The comparison to the higher-level GW reference (Fig. 5, right) provides a more complete picture. As expected, the model's predictions show a larger systematic underestimation of 7.75 eV relative to the GW gaps. However, it is critical to note that it is a well-established fact that DFT itself (particularly with the B3LYP functional) significantly underestimates the more sophisticated GW gap. Therefore, this large deviation is not a failure of the model; rather, it correctly reflects the combined, systematic underestimation of both the GFN2-xTB training data and the DFT benchmark relative to the GW standard.

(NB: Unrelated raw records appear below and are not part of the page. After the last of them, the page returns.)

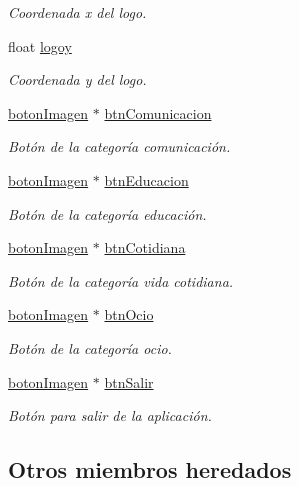 \begin{DoxyCompactItemize}
\begin{DoxyCompactList}\small\item\em Coordenada x del logo. \end{DoxyCompactList}\item 
float \hyperlink{classmenu_principal_a1f1f6764a1253e7fa12f9cee448f29b9}{logoy}
\begin{DoxyCompactList}\small\item\em Coordenada y del logo. \end{DoxyCompactList}\item 
\hyperlink{classboton_imagen}{boton\+Imagen} $\ast$ \hyperlink{classmenu_principal_a731ca834c77af1bade609b3bc28ab02c}{btn\+Comunicacion}
\begin{DoxyCompactList}\small\item\em Botón de la categoría comunicación. \end{DoxyCompactList}\item 
\hyperlink{classboton_imagen}{boton\+Imagen} $\ast$ \hyperlink{classmenu_principal_ab26a999803f322e9c9f05acd53125a8c}{btn\+Educacion}
\begin{DoxyCompactList}\small\item\em Botón de la categoría educación. \end{DoxyCompactList}\item 
\hyperlink{classboton_imagen}{boton\+Imagen} $\ast$ \hyperlink{classmenu_principal_a9c27d54b3333900acd941d889019ba1a}{btn\+Cotidiana}
\begin{DoxyCompactList}\small\item\em Botón de la categoría vida cotidiana. \end{DoxyCompactList}\item 
\hyperlink{classboton_imagen}{boton\+Imagen} $\ast$ \hyperlink{classmenu_principal_a488846721d51f37a0ce23bb19372c0b1}{btn\+Ocio}
\begin{DoxyCompactList}\small\item\em Botón de la categoría ocio. \end{DoxyCompactList}\item 
\hyperlink{classboton_imagen}{boton\+Imagen} $\ast$ \hyperlink{classmenu_principal_a9415d04ae2ac0a7927c32c95acdcb9ca}{btn\+Salir}
\begin{DoxyCompactList}\small\item\em Botón para salir de la aplicación. \end{DoxyCompactList}\end{DoxyCompactItemize}
\subsection*{Otros miembros heredados}


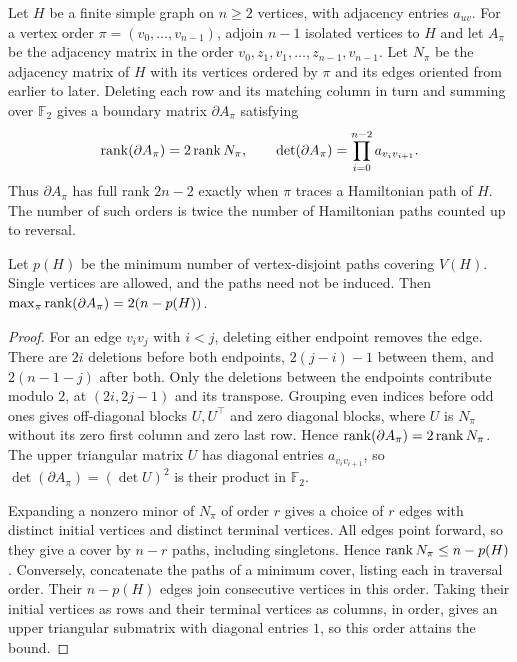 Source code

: \begin{samepage}
\begin{proposition}\label{prop:ordered-graph-ranks}
Let $H$ be a finite simple graph on $n\geq2$ vertices, with adjacency entries
$a_{uv}$. For a vertex order $\pi=(v_0,\ldots,v_{n-1})$, adjoin $n-1$ isolated
vertices to $H$ and let $A_\pi$ be the adjacency matrix in the order
$v_0,z_1,v_1,\ldots,z_{n-1},v_{n-1}$. Let $N_\pi$ be the adjacency matrix of $H$
with its vertices ordered by $\pi$ and its edges oriented from earlier to later.
Deleting each row and its matching column in turn and summing over $\mathbb F_2$
gives a boundary matrix $\partial A_\pi$ satisfying
\[
 \operatorname{rank}(\partial A_\pi)=2\operatorname{rank} N_\pi,\qquad
 \det(\partial A_\pi)=\prod_{i=0}^{n-2}a_{v_i v_{i+1}}.
\]
Thus $\partial A_\pi$ has full rank $2n-2$ exactly when $\pi$ traces a
Hamiltonian path of $H$. The number of such orders is twice the number
of Hamiltonian paths counted up to reversal.

Let $p(H)$ be the minimum number of vertex-disjoint paths covering $V(H)$.
Single vertices are allowed, and the paths need not be induced.
Then $\max_\pi\operatorname{rank}(\partial A_\pi)=2(n-p(H))$.
\end{proposition}
\end{samepage}
\begin{proof}
For an edge $v_iv_j$ with $i<j$, deleting either
endpoint removes the edge. There are $2i$ deletions before both endpoints,
$2(j-i)-1$ between them, and $2(n-1-j)$ after both.
Only the deletions between the endpoints contribute modulo $2$,
at $(2i,2j-1)$ and its transpose.
Grouping even indices before odd ones gives off-diagonal blocks $U,U^\top$
and zero diagonal blocks, where $U$ is $N_\pi$ without its zero first column
and zero last row. Hence $\operatorname{rank}(\partial A_\pi)=2\operatorname{rank} N_\pi$.
The upper triangular matrix $U$ has diagonal entries $a_{v_i v_{i+1}}$,
so $\det(\partial A_\pi)=(\det U)^2$ is their product in $\mathbb F_2$.

Expanding a nonzero minor of $N_\pi$ of order $r$ gives a choice of
$r$ edges with distinct initial vertices and distinct terminal
vertices. All edges point forward, so they give a cover by $n-r$ paths,
including singletons. Hence $\operatorname{rank} N_\pi\leq n-p(H)$. Conversely,
concatenate the paths of a minimum cover, listing each in traversal order.
Their $n-p(H)$ edges join consecutive vertices in this order. Taking
their initial vertices as rows and their terminal vertices as columns, in
order, gives an upper triangular submatrix with diagonal entries $1$,
so this order attains the bound.
\end{proof}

2.4.7 Model improvements. While this study demonstrates the successful application of descriptor-based machine learning, a promising avenue for future improvement is the implementation of GNN architectures. The current state-of-the-art in molecular property prediction is dominated by models such as SchNet,1,15,16 MPNNs,8,14,15 MEGNet2,26 and PaiNN,47 which learn features directly from the 3D molecular graph rather than relying on pre-calculated descriptors. These methods have achieved exceptionally low prediction errors (MAE < 0.1 eV) and represent the next logical step for enhancing predictive accuracy. Therefore, testing additional descriptor-based models like Random Forest or XGBoost is unlikely to yield fundamentally new insights, as they operate on the same feature space. Future work will focus on developing a GNN-based pipeline to investigate if this methodological shift can overcome the challenges our current models face with molecules possessing complex electronic structures, thereby pushing the boundaries of predictive accuracy for large-scale natural product databases.

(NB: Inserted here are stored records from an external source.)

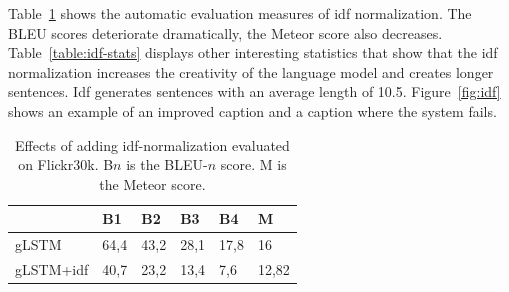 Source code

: \documentclass[twoside,twocolumn]{article}
\begin{document}
Table~\ref{table:results_idf} shows the automatic evaluation measures of idf normalization. The BLEU scores deteriorate dramatically, the Meteor score also decreases. Table~\ref{table:idf-stats} displays other interesting statistics that show that the idf normalization increases the creativity of the language model and creates longer sentences. Idf generates sentences with an average length of 10.5. Figure~\ref{fig:idf} shows an example of an improved caption and a caption where the system fails.

\begin{table}
    \centering
    \begin{tabular}{llllll}
        ~                  & B1 & B2 & B3 & B4 & M \\ \hline
        gLSTM        & 64,4   & 43,2            & 28,1   & 17,8   & 16 \\
        gLSTM+idf   & 40,7   & 23,2   & 13,4   & 7,6 & 12,82 \\ \hline
        
    \end{tabular}
    
    \caption{Effects of adding idf-normalization evaluated on Flickr30k. B$n$ is the BLEU-$n$ score. M is the Meteor score.}
    \label{table:results_idf}
\end{table}
\end{document}
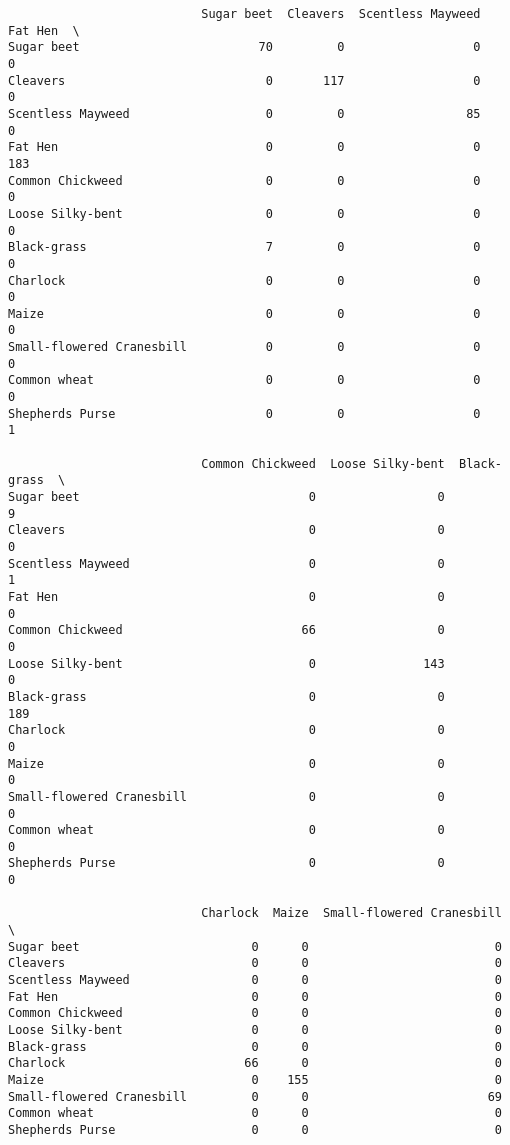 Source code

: \documentclass[11pt]{article}
\begin{document}
    
    \begin{verbatim}
                           Sugar beet  Cleavers  Scentless Mayweed  Fat Hen  \
Sugar beet                         70         0                  0        0   
Cleavers                            0       117                  0        0   
Scentless Mayweed                   0         0                 85        0   
Fat Hen                             0         0                  0      183   
Common Chickweed                    0         0                  0        0   
Loose Silky-bent                    0         0                  0        0   
Black-grass                         7         0                  0        0   
Charlock                            0         0                  0        0   
Maize                               0         0                  0        0   
Small-flowered Cranesbill           0         0                  0        0   
Common wheat                        0         0                  0        0   
Shepherds Purse                     0         0                  0        1   

                           Common Chickweed  Loose Silky-bent  Black-grass  \
Sugar beet                                0                 0            9   
Cleavers                                  0                 0            0   
Scentless Mayweed                         0                 0            1   
Fat Hen                                   0                 0            0   
Common Chickweed                         66                 0            0   
Loose Silky-bent                          0               143            0   
Black-grass                               0                 0          189   
Charlock                                  0                 0            0   
Maize                                     0                 0            0   
Small-flowered Cranesbill                 0                 0            0   
Common wheat                              0                 0            0   
Shepherds Purse                           0                 0            0   

                           Charlock  Maize  Small-flowered Cranesbill  \
Sugar beet                        0      0                          0   
Cleavers                          0      0                          0   
Scentless Mayweed                 0      0                          0   
Fat Hen                           0      0                          0   
Common Chickweed                  0      0                          0   
Loose Silky-bent                  0      0                          0   
Black-grass                       0      0                          0   
Charlock                         66      0                          0   
Maize                             0    155                          0   
Small-flowered Cranesbill         0      0                         69   
Common wheat                      0      0                          0   
Shepherds Purse                   0      0                          0   


\end{verbatim}
\end{document}
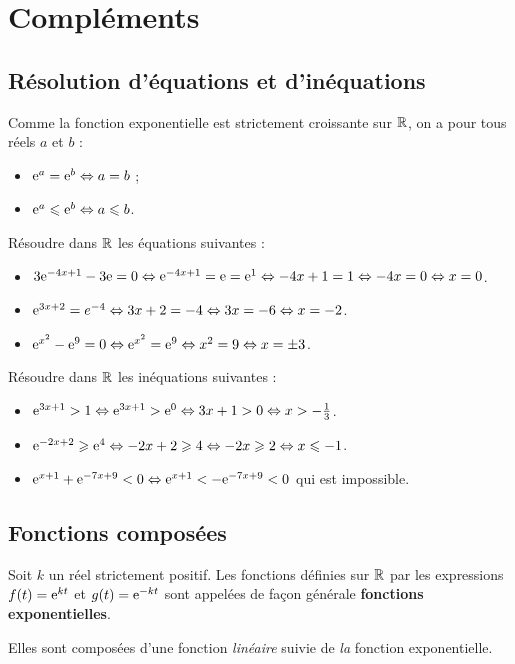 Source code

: \documentclass[a4paper,11pt]{article}
\begin{document}
\section{Compléments}

\subsection{Résolution d'équations et d'inéquations}

\begin{cprop}
Comme la fonction exponentielle est strictement croissante sur $\R$, on a pour tous réels $a$ et $b$ :
\begin{itemize}
	\item ${\rm e}^a={\rm e}^b \Leftrightarrow a=b$ ;
	\item ${\rm e}^a \leqslant {\rm e}^b \Leftrightarrow a \leqslant b$.
\end{itemize}
\end{cprop}

\begin{cexemple}
Résoudre dans $\R$ les équations suivantes :
\begin{itemize}[leftmargin=*]
	\item $3{\rm e}^{-4x+1} - 3{\rm e}=0 \Leftrightarrow {\rm e}^{-4x+1}={\rm e}={\rm e}^1 \Leftrightarrow -4x+1=1 \Leftrightarrow -4x=0 \Leftrightarrow x=0$.
	\item ${\rm e}^{3x+2} =e^{-4} \Leftrightarrow 3x+2=-4 \Leftrightarrow 3x=-6 \Leftrightarrow x=-2$.
	\item ${\rm e}^{x^2}-{\rm e}^{9} =0 \Leftrightarrow {\rm e}^{x^2}={\rm e}^9 \Leftrightarrow x^2=9 \Leftrightarrow x=\pm3$. 
\end{itemize}
Résoudre dans $\R$ les inéquations suivantes :
\begin{itemize}[leftmargin=*]
	\item ${\rm e}^{3x+1} >1 \Leftrightarrow {\rm e}^{3x+1} >{\rm e}^0 \Leftrightarrow 3x+1 > 0 \Leftrightarrow x > -\tfrac{1}{3}$. 
	\item ${\rm e}^{-2x+2} \geqslant {\rm e}^{4} \Leftrightarrow -2x+2 \geqslant 4 \Leftrightarrow -2x \geqslant 2 \Leftrightarrow x \leqslant -1$. 
	\item ${\rm e}^{x+1}+{\rm e}^{-7x+9} <0 \Leftrightarrow {\rm e}^{x+1} < -{\rm e}^{-7x+9} <0$ qui est impossible. 
\end{itemize}
\end{cexemple}

\subsection{Fonctions composées}

\begin{cdefi}
Soit $k$ un réel strictement positif. Les fonctions définies sur $\R$ par les expressions $f(t)={\rm e}^{kt}$ et $g(t)={\rm e}^{-kt}$ sont appelées de façon générale \textbf{fonctions exponentielles}.

Elles sont composées d'une fonction \textit{linéaire} suivie de \textit{la} fonction exponentielle.
\end{cdefi}
\end{document}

In parallel with exploring new architectures, several refinements could enhance the current modeling framework. A deeper investigation into the chemical structures of molecules with high prediction errors—particularly for the challenging functional groups identified in this study, such as aliphatic carboxylic acids, alcohols, and amines—could reveal specific structural motifs or electronic interactions that the current descriptors fail to capture. The observation that smaller, under-represented molecular groups exhibited poorer predictive performance underscores the need to address data scarcity. Future work should prioritize strategies such as targeted data augmentation techniques, gathering more data for these groups, or employing weighting schemes during regression to account for potential biases in the training data. A primary strategy is the use of deep generative models,19 such as Variational Autoencoders (VAEs)48,49 or Generative Adversarial Networks (GANs),49 which can learn to produce novel, yet chemically valid, molecular structures within a specific chemical domain. This approach would allow for the targeted generation of new molecules belonging to the poorly predicted classes, directly enriching and balancing the training set. Alternatively, data augmentation can be performed in the descriptor space. Techniques like the Synthetic Minority Over-sampling Technique50 (SMOTE) and its variants50 have been successfully adapted for QSAR datasets, where they create synthetic minority class samples by interpolating between existing data points in the high-dimensional feature space.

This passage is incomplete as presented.